You may be better off selling on eBay or via Gumtree to a keen local buyer.
iPhone 8, 8 Plus & X
For Apple's iPhone 8, iPhone 8 Plus and iPhone X, you're looking at much, much higher prices. While the iPhone X was discontinued, the 8 models are still on sale at Apple where they start at £479 or £579.
How to recycle an old iPhone
At its iPhone SE launch event back in March 2016, Apple spent a surprising amount of time talking about its recycling programmes, and in particular a new robot it's designed - called, apparently, 'Liam' - for rapidly and accurately disassembling old handsets and recovering their parts.
Liam has been superseded by Daisy, which is doing essentially the same thing but we're guessing is an upgraded model. This was announced during Apple's iPhone XS launch in September 2018.

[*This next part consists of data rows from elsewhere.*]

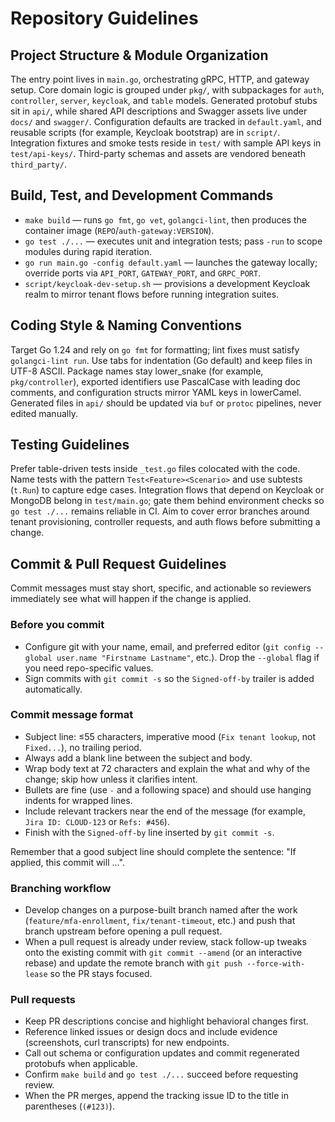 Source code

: # Repository Guidelines

## Project Structure & Module Organization
The entry point lives in `main.go`, orchestrating gRPC, HTTP, and gateway setup. Core domain logic is grouped under `pkg/`, with subpackages for `auth`, `controller`, `server`, `keycloak`, and `table` models. Generated protobuf stubs sit in `api/`, while shared API descriptions and Swagger assets live under `docs/` and `swagger/`. Configuration defaults are tracked in `default.yaml`, and reusable scripts (for example, Keycloak bootstrap) are in `script/`. Integration fixtures and smoke tests reside in `test/` with sample API keys in `test/api-keys/`. Third-party schemas and assets are vendored beneath `third_party/`.

## Build, Test, and Development Commands
- `make build` — runs `go fmt`, `go vet`, `golangci-lint`, then produces the container image (`REPO`/`auth-gateway:VERSION`).
- `go test ./...` — executes unit and integration tests; pass `-run` to scope modules during rapid iteration.
- `go run main.go -config default.yaml` — launches the gateway locally; override ports via `API_PORT`, `GATEWAY_PORT`, and `GRPC_PORT`.
- `script/keycloak-dev-setup.sh` — provisions a development Keycloak realm to mirror tenant flows before running integration suites.

## Coding Style & Naming Conventions
Target Go 1.24 and rely on `go fmt` for formatting; lint fixes must satisfy `golangci-lint run`. Use tabs for indentation (Go default) and keep files in UTF-8 ASCII. Package names stay lower_snake (for example, `pkg/controller`), exported identifiers use PascalCase with leading doc comments, and configuration structs mirror YAML keys in lowerCamel. Generated files in `api/` should be updated via `buf` or `protoc` pipelines, never edited manually.

## Testing Guidelines
Prefer table-driven tests inside `_test.go` files colocated with the code. Name tests with the pattern `Test<Feature><Scenario>` and use subtests (`t.Run`) to capture edge cases. Integration flows that depend on Keycloak or MongoDB belong in `test/main.go`; gate them behind environment checks so `go test ./...` remains reliable in CI. Aim to cover error branches around tenant provisioning, controller requests, and auth flows before submitting a change.

## Commit & Pull Request Guidelines
Commit messages must stay short, specific, and actionable so reviewers immediately see what will happen if the change is applied.

### Before you commit
- Configure git with your name, email, and preferred editor (`git config --global user.name "Firstname Lastname"`, etc.). Drop the `--global` flag if you need repo-specific values.
- Sign commits with `git commit -s` so the `Signed-off-by` trailer is added automatically.

### Commit message format
- Subject line: ≤55 characters, imperative mood (`Fix tenant lookup`, not `Fixed...`), no trailing period.
- Always add a blank line between the subject and body.
- Wrap body text at 72 characters and explain the what and why of the change; skip how unless it clarifies intent.
- Bullets are fine (use `-` and a following space) and should use hanging indents for wrapped lines.
- Include relevant trackers near the end of the message (for example, `Jira ID: CLOUD-123` or `Refs: #456`).
- Finish with the `Signed-off-by` line inserted by `git commit -s`.

Remember that a good subject line should complete the sentence: "If applied, this commit will ...".

### Branching workflow
- Develop changes on a purpose-built branch named after the work (`feature/mfa-enrollment`, `fix/tenant-timeout`, etc.) and push that branch upstream before opening a pull request.
- When a pull request is already under review, stack follow-up tweaks onto the existing commit with `git commit --amend` (or an interactive rebase) and update the remote branch with `git push --force-with-lease` so the PR stays focused.

### Pull requests
- Keep PR descriptions concise and highlight behavioral changes first.
- Reference linked issues or design docs and include evidence (screenshots, curl transcripts) for new endpoints.
- Call out schema or configuration updates and commit regenerated protobufs when applicable.
- Confirm `make build` and `go test ./...` succeed before requesting review.
- When the PR merges, append the tracking issue ID to the title in parentheses (`(#123)`).

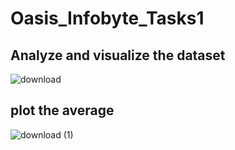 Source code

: # Oasis_Infobyte_Tasks1
## Analyze and visualize the dataset
![download](https://github.com/sikanthkumar/Oasis_Infobyte_Tasks1/assets/137276073/b34efc3f-b76b-45b7-af23-c49dcb0b1965)
## plot the average
![download (1)](https://github.com/sikanthkumar/Oasis_Infobyte_Tasks1/assets/137276073/e6ff8e04-51ce-4891-b2dd-c5532ede6410)


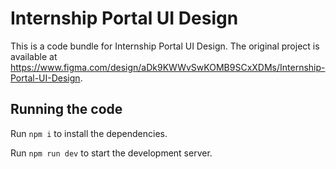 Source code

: 
  # Internship Portal UI Design

  This is a code bundle for Internship Portal UI Design. The original project is available at https://www.figma.com/design/aDk9KWWvSwKOMB9SCxXDMs/Internship-Portal-UI-Design.

  ## Running the code

  Run `npm i` to install the dependencies.

  Run `npm run dev` to start the development server.
  
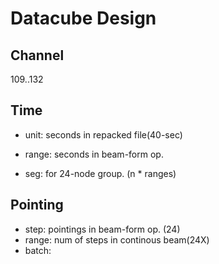 # Datacube Design

## Channel

109..132

## Time 

- unit: seconds in repacked file(40-sec)

- range: seconds in beam-form op.

- seg: for 24-node group. (n * ranges)

## Pointing

- step: pointings in beam-form op. (24)
- range: num of steps in continous beam(24X)
- batch:


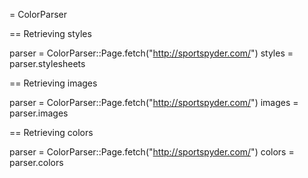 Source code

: = ColorParser


== Retrieving styles

  parser = ColorParser::Page.fetch("http://sportspyder.com/")
  styles = parser.stylesheets


== Retrieving images

  parser = ColorParser::Page.fetch("http://sportspyder.com/")
  images = parser.images
  
  
== Retrieving colors

  parser = ColorParser::Page.fetch("http://sportspyder.com/")
  colors = parser.colors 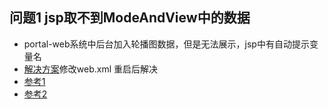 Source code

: ## 问题1 jsp取不到ModeAndView中的数据
* portal-web系统中后台加入轮播图数据，但是无法展示，jsp中有自动提示变量名
* [解决方案](https://www.cnblogs.com/yangxianyu/p/8440915.html)修改web.xml 重启后解决
* [参考1](https://segmentfault.com/q/1010000010188302/a-1020000010188501)
* [参考2](https://blog.csdn.net/pruett/article/details/76973828)
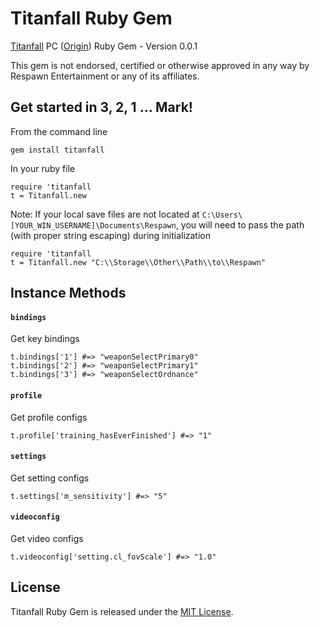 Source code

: # Titanfall Ruby Gem

[Titanfall](http://www.titanfall.com/) PC ([Origin](https://www.origin.com)) Ruby Gem - Version 0.0.1

This gem is not endorsed, certified or otherwise approved in any way by Respawn Entertainment or any of its affiliates.

## Get started in 3, 2, 1 … Mark!

From the command line

`gem install titanfall`

In your ruby file

    require 'titanfall
    t = Titanfall.new

Note: If your local save files are not located at `C:\Users\[YOUR_WIN_USERNAME]\Documents\Respawn`, you will need to pass the path (with proper string escaping) during initialization

    require 'titanfall
    t = Titanfall.new "C:\\Storage\\Other\\Path\\to\\Respawn"

## Instance Methods

#### `bindings`
Get key bindings

    t.bindings['1'] #=> "weaponSelectPrimary0"
    t.bindings['2'] #=> "weaponSelectPrimary1"
    t.bindings['3'] #=> "weaponSelectOrdnance"

#### `profile`
Get profile configs

    t.profile['training_hasEverFinished'] #=> "1"

#### `settings`
Get setting configs

    t.settings['m_sensitivity'] #=> "5"

#### `videoconfig`
Get video configs

    t.videoconfig['setting.cl_fovScale'] #=> "1.0"

## License

Titanfall Ruby Gem is released under the [MIT License](http://www.opensource.org/licenses/MIT).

This is all very interesting, and obviously nice PR for a company that prides itself (justifiably, we would say) on its much-improved attitude to environmental matters. But it also means that people looking to offload an old iPhone can do so with an easier conscience about the rare and/or hazardous materials inside, and where they will end up. And better still, you may be able to make a little money while you do it.
First of all, Apple pledges to take any and all electrical devices for recycling, if you bring them to an Apple Store. They don't need to be Apple-branded: the company will dispose of "old electronic equipment such as smartphones, tablets, computers or batteries" in a responsible way, for free.
There will obviously be exceptions to this offer, and if in doubt we'd suggest ringing the store before you turn up, especially if your item is unusually cumbersome. You don't want to haul it home again afterwards.
For certain models of iPhone (and iPad and Mac, for that matter), Apple will sweeten the deal by giving you a gift certificate so you can get a little money off your next purchase; it will also send you a prepaid postage label so you can send it to them for free. This applies to the iPhone 4 and later.
The money you'll get varies from case to case (depending on the condition of the phone), so we can't offer any useful advice here except to shop around, as it were - assuming money is a factor for you, find out how much you could get for the device from other sources so you can make an informed decision. Contact Apple via its GiveBack page.
If you've got an original iPhone, iPhone 3G or iPhone 3GS, Apple will recycle the device for you but doesn't offer any money, and you still need to take it into an Apple Store. On the other hand, devices of that vintage wouldn't fetch much second-hand anyway, unless it's in mint condition and you find someone who loves old tech.